This one declaration covers the entire ground. It is a declaration of independence, and it is also a declaration of justice, that is to say, a declaration of the independence of the individual, and a declaration that all shall be free. The man who has this spirit can truthfully say:

"I have taken off my hat to nothing known or unknown. I am for those that have never been master'd."

There is in Whitman what he calls "The boundless impatience of restraint," together with that sense of justice which compelled him to say, "Neither a servant nor a master am I."

He was wise enough to know that giving others the same rights that he claims for himself could not harm him, and he was great enough to say: "As if it were not indispensable to my own rights that others possess the same."

He felt as all should feel, that the liberty of no man is safe unless the liberty of each is safe.

There is in our country a little of the old servile spirit, a little of the bowing and cringing to others. Many Americans do not understand that the officers of the government are simply the servants of the people. Nothing is so demoralizing as the worship of place. Whitman has reminded the people of this country that they are supreme, and he has said to them:

"The President is there in the White House for you, it is not you who are here for him, The Secretaries act in their bureaus for you, not you here for them. Doctrines, politics and civilization exurge from you, Sculpture and monuments and any thing inscribed anywhere are tallied in you."
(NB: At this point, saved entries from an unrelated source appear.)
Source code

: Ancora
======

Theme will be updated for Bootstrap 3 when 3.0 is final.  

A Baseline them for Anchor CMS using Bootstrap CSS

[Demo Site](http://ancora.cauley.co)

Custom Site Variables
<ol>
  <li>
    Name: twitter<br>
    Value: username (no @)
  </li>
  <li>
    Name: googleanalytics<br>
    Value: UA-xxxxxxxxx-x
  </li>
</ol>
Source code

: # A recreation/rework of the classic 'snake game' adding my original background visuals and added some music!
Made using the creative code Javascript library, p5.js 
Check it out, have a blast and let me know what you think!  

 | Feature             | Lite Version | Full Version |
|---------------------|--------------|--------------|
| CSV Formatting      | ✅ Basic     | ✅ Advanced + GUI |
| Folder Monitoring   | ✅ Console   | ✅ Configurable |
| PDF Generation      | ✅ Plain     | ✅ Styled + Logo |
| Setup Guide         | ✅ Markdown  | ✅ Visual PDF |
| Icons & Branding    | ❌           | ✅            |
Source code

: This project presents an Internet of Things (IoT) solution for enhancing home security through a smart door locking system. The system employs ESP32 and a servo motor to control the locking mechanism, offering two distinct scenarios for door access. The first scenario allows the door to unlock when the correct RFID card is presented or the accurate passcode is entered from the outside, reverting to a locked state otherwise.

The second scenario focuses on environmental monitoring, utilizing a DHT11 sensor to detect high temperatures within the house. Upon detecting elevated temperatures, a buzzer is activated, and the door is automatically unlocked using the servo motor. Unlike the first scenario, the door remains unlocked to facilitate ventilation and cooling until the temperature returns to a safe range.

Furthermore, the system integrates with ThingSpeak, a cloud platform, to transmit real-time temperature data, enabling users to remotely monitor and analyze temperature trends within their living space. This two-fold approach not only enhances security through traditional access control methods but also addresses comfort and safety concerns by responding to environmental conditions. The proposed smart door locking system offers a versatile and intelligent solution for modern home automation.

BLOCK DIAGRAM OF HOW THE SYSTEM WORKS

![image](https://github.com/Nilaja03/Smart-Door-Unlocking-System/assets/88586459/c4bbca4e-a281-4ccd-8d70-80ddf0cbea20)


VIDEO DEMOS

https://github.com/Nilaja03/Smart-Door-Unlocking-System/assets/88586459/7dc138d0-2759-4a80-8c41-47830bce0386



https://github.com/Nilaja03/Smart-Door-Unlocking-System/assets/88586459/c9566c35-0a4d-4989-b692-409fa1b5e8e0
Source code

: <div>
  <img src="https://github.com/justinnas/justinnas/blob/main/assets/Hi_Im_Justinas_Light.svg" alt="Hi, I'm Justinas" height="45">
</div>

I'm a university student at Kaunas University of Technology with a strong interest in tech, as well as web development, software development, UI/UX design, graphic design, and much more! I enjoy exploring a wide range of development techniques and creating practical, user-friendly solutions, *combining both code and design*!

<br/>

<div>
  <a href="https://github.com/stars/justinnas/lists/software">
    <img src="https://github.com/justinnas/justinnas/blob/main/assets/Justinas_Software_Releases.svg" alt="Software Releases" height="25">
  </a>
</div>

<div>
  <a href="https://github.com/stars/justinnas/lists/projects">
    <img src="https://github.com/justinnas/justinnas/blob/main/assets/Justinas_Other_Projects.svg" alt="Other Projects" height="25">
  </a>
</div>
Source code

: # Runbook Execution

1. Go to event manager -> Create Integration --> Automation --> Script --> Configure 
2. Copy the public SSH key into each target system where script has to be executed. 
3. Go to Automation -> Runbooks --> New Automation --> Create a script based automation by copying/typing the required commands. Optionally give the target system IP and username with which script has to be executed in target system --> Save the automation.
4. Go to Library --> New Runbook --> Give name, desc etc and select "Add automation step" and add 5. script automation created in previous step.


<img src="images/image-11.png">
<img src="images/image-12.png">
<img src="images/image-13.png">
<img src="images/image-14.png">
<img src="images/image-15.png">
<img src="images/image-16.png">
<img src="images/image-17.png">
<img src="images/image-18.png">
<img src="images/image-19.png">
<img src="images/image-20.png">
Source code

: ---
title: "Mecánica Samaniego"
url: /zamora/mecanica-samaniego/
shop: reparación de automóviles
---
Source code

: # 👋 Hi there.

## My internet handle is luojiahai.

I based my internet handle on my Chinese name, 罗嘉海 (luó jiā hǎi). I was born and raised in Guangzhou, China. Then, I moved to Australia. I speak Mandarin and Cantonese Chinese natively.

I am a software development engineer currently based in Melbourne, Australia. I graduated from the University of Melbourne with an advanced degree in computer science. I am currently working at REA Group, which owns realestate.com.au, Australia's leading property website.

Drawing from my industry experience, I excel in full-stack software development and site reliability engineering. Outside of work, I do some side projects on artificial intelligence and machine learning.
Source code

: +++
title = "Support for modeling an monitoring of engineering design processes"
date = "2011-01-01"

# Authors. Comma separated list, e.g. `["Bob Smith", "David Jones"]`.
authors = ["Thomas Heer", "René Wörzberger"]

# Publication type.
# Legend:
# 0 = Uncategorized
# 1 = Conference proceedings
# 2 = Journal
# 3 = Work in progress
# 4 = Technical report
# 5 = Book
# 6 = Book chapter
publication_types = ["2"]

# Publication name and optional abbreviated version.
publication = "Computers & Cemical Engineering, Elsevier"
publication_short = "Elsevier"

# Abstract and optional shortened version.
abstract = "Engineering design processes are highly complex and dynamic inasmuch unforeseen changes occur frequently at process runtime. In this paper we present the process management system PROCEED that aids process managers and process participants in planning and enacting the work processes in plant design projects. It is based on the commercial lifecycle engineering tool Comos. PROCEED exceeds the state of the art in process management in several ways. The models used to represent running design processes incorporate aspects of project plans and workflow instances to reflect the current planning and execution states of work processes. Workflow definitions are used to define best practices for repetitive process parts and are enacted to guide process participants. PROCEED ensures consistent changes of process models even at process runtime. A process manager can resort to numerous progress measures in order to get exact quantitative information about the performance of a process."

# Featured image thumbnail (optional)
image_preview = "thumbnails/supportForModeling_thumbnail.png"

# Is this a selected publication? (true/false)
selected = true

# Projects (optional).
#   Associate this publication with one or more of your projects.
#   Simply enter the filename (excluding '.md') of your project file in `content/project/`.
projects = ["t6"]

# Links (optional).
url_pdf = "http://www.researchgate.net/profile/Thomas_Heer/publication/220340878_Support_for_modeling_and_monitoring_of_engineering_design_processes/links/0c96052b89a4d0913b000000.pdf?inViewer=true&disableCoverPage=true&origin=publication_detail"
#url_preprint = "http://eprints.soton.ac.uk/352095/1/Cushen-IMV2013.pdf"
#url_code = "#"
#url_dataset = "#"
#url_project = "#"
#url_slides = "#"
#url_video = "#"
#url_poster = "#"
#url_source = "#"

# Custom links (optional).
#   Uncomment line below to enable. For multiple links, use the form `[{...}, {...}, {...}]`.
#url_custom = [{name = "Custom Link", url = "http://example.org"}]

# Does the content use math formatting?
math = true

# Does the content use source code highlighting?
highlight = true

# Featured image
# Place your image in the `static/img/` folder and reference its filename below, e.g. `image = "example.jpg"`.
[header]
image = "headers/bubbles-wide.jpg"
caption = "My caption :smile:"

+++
He describes the ideal American citizen—the one who

"Says indifferently and alike 'How are you, friend?' to the President at his levee, And he says 'Good-day, my brother,' to Cudge that hoes in the sugar-field."

Long ago, when the politicians were wrong, when the judges were subservient, when the pulpit was a coward, Walt Whitman shouted:

"Man shall not hold property in man."

"The least develop'd person on earth is just as important and sacred to himself or herself as the most develop'd person is to himself or herself."

This is the very soul of true democracy.

Beauty is not all there is of poetry. It must contain the truth. It is not simply an oak, rude and grand, neither is it simply a vine. It is both. Around the oak of truth runs the vine of beauty.

Walt Whitman utters the elemental truths and is the poet of democracy. He is also the poet of individuality.